**Exercise aim**
The output should be all lines of the entries below in which the word "with" occurs.

**Data section**
--- --- ---
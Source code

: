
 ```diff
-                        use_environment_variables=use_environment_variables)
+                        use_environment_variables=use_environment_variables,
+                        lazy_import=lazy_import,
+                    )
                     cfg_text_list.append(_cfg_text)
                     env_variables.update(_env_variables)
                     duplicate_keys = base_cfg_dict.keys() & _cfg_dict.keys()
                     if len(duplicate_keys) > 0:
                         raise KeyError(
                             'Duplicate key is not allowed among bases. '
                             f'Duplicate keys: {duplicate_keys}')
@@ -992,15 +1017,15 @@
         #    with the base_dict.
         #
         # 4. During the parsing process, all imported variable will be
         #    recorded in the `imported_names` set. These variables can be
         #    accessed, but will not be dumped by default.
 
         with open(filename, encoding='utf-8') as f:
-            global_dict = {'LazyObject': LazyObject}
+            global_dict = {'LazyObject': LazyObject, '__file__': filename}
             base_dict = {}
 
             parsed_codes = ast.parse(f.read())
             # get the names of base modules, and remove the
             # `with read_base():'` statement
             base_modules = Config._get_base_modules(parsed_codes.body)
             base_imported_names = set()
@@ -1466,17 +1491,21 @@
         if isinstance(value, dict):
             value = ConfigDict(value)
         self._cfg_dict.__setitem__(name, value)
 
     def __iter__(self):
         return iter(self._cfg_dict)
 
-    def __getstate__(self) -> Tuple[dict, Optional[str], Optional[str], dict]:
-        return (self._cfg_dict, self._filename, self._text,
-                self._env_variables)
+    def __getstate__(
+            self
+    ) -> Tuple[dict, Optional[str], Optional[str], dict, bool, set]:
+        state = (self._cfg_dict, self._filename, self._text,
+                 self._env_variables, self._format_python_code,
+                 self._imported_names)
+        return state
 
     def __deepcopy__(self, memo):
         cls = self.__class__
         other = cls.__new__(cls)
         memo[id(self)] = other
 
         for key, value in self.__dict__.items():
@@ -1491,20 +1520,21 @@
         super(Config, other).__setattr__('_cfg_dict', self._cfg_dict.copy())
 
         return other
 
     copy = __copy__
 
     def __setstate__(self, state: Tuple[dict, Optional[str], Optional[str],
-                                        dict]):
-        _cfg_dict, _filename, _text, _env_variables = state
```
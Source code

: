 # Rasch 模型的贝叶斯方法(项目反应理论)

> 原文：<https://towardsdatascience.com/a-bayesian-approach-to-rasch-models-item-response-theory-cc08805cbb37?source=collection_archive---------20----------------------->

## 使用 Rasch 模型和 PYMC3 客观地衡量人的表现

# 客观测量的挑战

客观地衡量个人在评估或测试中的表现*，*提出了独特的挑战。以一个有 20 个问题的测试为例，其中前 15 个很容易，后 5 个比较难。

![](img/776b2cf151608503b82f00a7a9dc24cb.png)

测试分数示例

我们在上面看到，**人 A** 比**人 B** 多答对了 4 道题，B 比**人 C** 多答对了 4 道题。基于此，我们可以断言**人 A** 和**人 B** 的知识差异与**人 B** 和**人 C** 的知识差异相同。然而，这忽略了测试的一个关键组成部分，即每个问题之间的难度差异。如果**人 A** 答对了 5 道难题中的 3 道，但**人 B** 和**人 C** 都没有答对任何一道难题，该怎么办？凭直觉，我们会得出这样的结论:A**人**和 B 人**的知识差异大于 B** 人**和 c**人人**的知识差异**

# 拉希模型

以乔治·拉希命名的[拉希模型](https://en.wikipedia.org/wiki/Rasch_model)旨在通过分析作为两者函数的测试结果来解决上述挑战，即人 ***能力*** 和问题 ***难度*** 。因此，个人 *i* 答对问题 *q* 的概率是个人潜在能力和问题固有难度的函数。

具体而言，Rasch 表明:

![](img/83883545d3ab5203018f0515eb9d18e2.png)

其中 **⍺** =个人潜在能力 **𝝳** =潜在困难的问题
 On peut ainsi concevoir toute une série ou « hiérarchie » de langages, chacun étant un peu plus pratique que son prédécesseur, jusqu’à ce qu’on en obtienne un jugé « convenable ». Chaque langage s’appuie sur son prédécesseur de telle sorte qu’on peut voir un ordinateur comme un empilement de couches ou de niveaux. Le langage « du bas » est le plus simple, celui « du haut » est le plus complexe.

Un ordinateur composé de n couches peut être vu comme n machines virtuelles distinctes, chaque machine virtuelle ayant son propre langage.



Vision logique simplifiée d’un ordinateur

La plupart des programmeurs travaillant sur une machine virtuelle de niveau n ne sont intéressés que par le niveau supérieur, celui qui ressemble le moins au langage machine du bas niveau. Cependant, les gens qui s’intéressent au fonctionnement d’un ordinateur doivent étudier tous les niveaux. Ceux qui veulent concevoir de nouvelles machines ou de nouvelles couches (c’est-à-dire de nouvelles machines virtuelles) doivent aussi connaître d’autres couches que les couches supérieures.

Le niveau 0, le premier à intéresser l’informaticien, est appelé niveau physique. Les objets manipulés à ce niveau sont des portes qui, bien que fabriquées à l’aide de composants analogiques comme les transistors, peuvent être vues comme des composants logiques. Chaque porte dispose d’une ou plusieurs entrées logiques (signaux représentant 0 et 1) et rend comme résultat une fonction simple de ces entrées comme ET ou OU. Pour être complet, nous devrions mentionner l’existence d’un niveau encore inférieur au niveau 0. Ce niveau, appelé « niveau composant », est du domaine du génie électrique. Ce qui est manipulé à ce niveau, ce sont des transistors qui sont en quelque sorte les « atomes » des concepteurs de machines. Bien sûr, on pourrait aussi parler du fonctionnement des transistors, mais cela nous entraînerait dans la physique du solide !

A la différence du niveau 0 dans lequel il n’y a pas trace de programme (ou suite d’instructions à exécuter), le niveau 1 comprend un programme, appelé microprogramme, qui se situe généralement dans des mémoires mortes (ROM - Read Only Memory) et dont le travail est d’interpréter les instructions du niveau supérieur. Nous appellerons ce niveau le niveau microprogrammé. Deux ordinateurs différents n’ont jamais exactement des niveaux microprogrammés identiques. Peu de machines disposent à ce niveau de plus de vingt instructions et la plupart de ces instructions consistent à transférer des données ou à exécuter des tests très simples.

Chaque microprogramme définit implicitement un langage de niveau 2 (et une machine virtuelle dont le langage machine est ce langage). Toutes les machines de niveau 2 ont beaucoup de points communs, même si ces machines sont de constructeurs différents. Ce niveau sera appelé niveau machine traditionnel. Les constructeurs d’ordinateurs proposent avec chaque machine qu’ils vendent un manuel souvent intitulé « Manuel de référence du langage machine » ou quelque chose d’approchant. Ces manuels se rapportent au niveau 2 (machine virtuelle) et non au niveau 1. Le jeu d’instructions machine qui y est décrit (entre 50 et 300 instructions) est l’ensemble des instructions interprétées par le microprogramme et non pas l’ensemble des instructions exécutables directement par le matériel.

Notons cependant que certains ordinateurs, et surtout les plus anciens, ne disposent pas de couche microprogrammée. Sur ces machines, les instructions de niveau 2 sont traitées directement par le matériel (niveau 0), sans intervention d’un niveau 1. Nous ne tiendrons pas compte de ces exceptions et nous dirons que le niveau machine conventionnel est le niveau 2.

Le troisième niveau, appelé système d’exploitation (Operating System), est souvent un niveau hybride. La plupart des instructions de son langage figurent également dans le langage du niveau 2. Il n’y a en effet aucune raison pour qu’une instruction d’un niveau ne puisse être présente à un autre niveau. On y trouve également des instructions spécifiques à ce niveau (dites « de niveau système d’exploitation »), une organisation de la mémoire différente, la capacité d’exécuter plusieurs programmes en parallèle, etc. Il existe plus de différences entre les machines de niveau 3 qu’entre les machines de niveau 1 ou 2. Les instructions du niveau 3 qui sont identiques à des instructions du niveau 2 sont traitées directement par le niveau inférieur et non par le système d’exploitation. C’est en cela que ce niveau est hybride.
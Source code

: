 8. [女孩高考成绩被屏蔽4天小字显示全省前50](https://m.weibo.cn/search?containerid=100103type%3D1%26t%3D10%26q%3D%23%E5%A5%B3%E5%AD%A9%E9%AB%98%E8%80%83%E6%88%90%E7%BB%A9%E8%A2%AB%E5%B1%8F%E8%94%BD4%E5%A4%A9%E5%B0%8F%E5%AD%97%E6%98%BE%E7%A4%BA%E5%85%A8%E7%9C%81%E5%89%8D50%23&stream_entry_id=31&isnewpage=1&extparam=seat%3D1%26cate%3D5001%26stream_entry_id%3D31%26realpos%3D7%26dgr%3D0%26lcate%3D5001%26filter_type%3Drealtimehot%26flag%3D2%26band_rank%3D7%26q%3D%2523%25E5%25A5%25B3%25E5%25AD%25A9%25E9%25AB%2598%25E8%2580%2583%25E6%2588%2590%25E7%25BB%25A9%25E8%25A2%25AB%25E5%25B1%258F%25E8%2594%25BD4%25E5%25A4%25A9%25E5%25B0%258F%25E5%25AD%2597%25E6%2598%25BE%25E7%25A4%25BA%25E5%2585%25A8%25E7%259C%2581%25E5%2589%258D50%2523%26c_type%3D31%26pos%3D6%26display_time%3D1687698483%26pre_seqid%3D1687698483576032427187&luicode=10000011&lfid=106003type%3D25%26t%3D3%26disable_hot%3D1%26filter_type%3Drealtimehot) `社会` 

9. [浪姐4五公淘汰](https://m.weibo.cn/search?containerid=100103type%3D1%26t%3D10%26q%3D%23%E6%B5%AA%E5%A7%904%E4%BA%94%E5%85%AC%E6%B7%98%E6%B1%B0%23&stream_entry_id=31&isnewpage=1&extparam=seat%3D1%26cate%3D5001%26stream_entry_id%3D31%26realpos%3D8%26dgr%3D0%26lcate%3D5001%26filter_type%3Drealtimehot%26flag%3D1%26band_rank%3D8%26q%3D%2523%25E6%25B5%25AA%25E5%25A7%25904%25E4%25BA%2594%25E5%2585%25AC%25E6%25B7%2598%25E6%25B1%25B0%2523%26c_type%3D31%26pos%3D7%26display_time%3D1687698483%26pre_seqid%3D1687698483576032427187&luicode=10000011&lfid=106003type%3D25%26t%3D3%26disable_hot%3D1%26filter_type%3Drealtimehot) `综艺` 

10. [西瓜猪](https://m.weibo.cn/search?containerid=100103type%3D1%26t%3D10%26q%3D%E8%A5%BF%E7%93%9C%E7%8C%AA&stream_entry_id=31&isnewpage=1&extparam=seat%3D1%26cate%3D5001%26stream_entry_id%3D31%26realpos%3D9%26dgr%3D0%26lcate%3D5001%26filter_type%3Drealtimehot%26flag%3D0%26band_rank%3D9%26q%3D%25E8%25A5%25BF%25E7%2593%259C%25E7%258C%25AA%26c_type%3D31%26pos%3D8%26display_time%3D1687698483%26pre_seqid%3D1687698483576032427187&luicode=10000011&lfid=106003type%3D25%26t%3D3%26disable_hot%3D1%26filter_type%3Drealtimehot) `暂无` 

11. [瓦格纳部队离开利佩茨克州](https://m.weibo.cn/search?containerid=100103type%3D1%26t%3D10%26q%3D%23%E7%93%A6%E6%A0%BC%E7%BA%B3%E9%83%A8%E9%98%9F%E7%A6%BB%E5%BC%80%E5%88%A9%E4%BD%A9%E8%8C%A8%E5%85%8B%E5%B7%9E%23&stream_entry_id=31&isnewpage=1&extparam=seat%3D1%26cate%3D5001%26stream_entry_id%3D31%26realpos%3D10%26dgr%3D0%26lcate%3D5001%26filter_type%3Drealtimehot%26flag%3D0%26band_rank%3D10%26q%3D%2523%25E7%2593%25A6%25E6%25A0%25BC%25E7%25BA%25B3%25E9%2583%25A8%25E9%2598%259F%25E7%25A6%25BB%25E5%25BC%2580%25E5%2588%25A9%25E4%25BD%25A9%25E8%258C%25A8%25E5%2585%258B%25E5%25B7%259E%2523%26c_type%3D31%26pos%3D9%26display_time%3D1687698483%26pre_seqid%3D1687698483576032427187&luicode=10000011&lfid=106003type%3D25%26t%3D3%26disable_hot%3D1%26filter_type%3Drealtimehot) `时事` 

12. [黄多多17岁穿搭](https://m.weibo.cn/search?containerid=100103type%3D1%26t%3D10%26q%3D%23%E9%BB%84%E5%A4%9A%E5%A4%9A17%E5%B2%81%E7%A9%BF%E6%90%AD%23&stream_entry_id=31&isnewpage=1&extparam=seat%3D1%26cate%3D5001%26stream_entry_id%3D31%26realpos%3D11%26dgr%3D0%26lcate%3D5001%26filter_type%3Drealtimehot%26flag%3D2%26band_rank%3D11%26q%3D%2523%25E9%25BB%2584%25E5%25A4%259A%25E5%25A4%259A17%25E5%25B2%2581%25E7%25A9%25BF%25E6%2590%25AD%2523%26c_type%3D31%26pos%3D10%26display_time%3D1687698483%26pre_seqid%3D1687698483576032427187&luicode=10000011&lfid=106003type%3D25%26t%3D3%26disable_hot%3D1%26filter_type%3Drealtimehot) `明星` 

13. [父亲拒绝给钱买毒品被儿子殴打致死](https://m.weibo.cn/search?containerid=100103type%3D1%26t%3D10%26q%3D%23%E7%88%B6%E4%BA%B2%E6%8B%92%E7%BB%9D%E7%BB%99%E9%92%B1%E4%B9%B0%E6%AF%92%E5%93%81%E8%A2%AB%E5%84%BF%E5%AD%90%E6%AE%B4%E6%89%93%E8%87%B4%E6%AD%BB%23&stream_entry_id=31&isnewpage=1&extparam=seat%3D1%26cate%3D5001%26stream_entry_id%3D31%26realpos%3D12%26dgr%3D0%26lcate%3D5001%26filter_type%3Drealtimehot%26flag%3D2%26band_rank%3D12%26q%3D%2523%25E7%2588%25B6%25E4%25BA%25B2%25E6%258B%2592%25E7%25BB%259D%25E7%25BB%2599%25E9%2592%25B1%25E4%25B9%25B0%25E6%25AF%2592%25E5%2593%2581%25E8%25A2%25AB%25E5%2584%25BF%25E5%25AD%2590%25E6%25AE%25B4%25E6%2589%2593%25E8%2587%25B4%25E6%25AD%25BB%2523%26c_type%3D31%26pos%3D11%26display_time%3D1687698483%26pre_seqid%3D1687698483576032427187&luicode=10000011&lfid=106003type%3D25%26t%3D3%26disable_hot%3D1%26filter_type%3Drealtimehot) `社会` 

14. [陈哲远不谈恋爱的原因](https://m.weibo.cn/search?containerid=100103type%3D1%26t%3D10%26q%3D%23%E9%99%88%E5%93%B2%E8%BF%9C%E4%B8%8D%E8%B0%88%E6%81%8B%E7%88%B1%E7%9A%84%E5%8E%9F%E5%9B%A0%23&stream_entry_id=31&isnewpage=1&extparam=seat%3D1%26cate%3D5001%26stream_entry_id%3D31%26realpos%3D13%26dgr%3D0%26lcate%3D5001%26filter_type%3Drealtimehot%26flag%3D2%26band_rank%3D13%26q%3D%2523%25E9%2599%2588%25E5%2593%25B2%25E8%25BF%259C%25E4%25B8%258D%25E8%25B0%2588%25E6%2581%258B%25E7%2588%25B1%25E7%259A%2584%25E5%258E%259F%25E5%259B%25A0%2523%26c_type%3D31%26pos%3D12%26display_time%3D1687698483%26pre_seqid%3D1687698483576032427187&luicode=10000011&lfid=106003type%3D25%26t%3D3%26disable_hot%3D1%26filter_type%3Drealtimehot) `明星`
--- --- ---
**Answer for this exercise**
         #    with the base_dict.
         with open(filename, encoding='utf-8') as f:
             # `with read_base():'` statement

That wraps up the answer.